Eis aqui um soneto que foi recolhido à
obra “Sonetos del amor oscuro” (“Sonetos do amor sombrio”), de 1936, embora,
juntamente a outros sonetos, haja sido publicado tardiamente, vale dizer,
somente em 1983, conforme se depreende do excerto abaixo, de autoria do
hispanista Christopher Maurer, inserto na obra editada por Federico Bonaddio (vide
campo de “Referências”), a ratificar a nota formulada por Paulo Azevedo Chaves,
o nomeado tradutor do poema ao português:
Nos meses anteriores
ao seu assassinato pelas tropas franquistas, durante os primeiros dias da Guerra
Civil Espanhola, Lorca estava trabalhando em uma coleção de sonetos, “Jardín de
los sonetos”, que reuniria alguns dos muitos que havia redigido ao longo de sua
vida, um sinal de uma tendência na poesia espanhola que Lorca descreveu como um
regresso às “formas tradicionais, depois de um amplo e ensolarado passeio pela
liberdade da métrica e da rima”. A sequência mais importante dessa obra acabou
por ser a intitulada “Sonetos do amor sombrio”, uma coleção de onze sonetos homoeróticos
de amor, escritos em 1935 e inspirados por Rafael Rodríguez Rapún, o jovem
estudante de engenharia que havia trabalhado como assistente de Lorca em La
Barraca. Alguns desses sonetos se encontram mais revisados e polidos do que
outros, embora todos tenham sido incorporados ávida e indiscriminadamente ao cânone da obra, após a publicação póstuma da sequência em uma edição pirateada, em 1983, seguida da primeira publicação oficial no jornal
ABC, de Madri. A versão final – se é que alguma vez Lorca tenha preparado um
rascunho que considerasse final – perdeu-se. É triste que os dois trabalhos de
Lorca que lidam mais ousada e diretamente com o homoerotismo existam hoje
apenas em versões “inacabadas”, e que alguns dos amigos mais próximos de Lorca
optaram por não publicar versões completas das cartas que ele lhes escreveu. (MAURER,
2007, p. 37)
Destaque-se que, por longo tempo, os
círculos literários espanhóis e até sua própria família se recusaram a
reconhecer que Lorca apresentasse tendências sexuais invertidas.
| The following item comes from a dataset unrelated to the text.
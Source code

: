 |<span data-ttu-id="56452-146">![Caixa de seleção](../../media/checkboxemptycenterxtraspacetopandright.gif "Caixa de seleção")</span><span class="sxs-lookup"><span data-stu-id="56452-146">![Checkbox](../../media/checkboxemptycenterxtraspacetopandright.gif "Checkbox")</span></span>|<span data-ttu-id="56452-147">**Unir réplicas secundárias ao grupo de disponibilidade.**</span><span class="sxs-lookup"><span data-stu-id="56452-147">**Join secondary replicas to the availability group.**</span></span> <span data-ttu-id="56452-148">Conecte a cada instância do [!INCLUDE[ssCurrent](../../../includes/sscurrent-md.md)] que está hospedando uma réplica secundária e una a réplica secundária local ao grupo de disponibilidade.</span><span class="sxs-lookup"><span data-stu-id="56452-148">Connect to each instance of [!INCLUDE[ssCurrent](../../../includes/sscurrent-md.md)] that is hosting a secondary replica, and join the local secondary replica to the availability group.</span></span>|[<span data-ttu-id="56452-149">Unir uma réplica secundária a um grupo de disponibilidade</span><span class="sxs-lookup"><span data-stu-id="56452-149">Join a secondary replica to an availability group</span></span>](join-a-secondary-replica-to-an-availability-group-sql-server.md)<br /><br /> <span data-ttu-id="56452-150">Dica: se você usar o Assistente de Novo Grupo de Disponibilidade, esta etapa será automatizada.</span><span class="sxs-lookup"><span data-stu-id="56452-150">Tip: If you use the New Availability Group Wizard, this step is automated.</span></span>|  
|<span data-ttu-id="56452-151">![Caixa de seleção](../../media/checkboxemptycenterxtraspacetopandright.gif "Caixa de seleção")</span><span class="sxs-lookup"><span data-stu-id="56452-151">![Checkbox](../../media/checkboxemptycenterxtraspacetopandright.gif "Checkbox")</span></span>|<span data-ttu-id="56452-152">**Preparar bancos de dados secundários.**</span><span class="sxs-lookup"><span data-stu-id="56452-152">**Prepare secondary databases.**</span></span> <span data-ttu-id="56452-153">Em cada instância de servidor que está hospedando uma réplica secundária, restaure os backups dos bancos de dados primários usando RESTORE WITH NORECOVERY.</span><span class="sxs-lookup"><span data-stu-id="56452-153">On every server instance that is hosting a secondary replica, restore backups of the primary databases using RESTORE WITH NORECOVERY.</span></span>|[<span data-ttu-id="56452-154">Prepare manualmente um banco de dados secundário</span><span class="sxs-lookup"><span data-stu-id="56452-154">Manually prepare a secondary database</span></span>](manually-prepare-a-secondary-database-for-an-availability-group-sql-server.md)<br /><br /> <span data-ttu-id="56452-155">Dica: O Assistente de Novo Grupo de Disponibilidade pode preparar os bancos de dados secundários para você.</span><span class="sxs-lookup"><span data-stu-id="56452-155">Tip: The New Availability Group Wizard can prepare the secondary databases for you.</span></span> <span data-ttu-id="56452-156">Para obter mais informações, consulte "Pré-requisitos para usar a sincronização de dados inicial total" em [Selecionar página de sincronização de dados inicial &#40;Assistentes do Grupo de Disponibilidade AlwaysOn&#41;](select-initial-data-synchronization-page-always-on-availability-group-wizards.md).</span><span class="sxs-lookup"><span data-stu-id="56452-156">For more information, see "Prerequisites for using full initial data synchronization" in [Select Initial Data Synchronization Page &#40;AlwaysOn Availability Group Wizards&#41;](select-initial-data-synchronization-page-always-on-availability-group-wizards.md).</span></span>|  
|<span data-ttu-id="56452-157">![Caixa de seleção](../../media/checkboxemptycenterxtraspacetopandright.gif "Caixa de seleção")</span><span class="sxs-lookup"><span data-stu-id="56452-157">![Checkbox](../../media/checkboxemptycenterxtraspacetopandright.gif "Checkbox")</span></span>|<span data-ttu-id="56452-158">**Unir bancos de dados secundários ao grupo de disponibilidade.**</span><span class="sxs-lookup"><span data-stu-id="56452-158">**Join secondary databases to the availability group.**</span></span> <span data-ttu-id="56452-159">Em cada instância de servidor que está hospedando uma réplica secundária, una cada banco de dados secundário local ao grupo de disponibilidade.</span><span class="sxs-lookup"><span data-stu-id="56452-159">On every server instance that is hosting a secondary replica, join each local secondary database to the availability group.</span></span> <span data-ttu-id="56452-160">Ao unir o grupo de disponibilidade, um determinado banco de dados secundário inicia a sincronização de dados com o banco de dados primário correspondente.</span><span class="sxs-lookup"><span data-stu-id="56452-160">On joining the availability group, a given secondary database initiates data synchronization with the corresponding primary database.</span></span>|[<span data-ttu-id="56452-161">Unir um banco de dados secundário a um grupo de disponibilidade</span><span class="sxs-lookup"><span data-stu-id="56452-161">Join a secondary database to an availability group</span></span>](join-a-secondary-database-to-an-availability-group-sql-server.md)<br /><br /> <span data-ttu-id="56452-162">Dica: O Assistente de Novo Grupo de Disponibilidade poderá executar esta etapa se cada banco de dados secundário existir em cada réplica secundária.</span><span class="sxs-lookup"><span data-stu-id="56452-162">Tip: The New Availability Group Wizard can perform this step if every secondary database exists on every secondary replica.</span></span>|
Não sem motivo,
muito de sua poesia gira em torno de um amor frustrado ou reprimido, sendo a
mais clara conotação metafórica de sua angustiada criatividade.
J.A.R. – H.C.
Federico García Lorca
(1898-1936)
(Sin Título) (*)
¡Ay voz secreta del
amor oscuro!
¡ay balido sin lanas! ¡ay herida!
¡ay aguja de hiel,
camelia hundida!
¡ay corriente sin mar,
ciudad sin muro!
¡Ay noche inmensa de
perfil seguro,
montaña celestial de
angustia erguida!
¡Ay perro en corazón,
voz perseguida,
silencio sin confín,
lirio maduro!
Huye de mí, caliente
voz de hielo,
no me quieras perder
en la maleza
donde sin fruto gimen
carne y cielo.
¡Dejo el duro marfil
de mi cabeza,
apiádate de mí, rompe
mi duelo!
¡que soy amor, que soy
naturaleza!
O duplo segredo
(René Magritte:
artista belga)
(Sem Título)
Ai voz secreta do
amor escuro!
ai, balido sem lãs! ai
ferida!
ai, agulha de mel, camélia
partida!
ai, corrente sem mar,
cidade sem muro!
Ai, noite imensa de
perfil seguro,
montanha celestial de
angústia erguida!
ai, cão nas
entranhas, voz perseguida!
silêncio sem limite,
lírio maduro!
Afasta de mim o gelo
cálido do teu alento
não queiras que eu me
perca na profundeza
onde, sem fruto,
gemem carne e firmamento.
Deixa o marfim de meu
crânio com presteza,
apieda-te de mim,
rompe meu desalento,
que também sou amor, que
eu sou a Natureza!
Nota do Tradutor:
(*) De uma edição especial do jornal
ABC, de Madri, dedicada a Federico García Lorca, com publicação de poemas de
amor inéditos de sua autoria. (CHAVES; MORAES, nov. 2011, p. 49)
Referências:
LORCA, Federico García. (Sin título) /
(Sem título). Tradução de Paulo Azevedo Chaves. In: CHAVES, Paulo Azevedo;
MORAES, Raimundo de (Seleção, Organização e Tradução). Poemas homoeróticos
escolhidos. Recife, PE: Edição Virtual, nov. 2011. Em espanhol: p. 48; em
português: p. 47.
MAURER, Christopher. Poetry. In: BONADDIO, Federico (Ed.). A companion to Federico
García Lorca. Woodbridge, EN: Tamesis Books, 2007. p. 16-38. (‘Colección
Támesis’; Seria A: Monografías, v. 236)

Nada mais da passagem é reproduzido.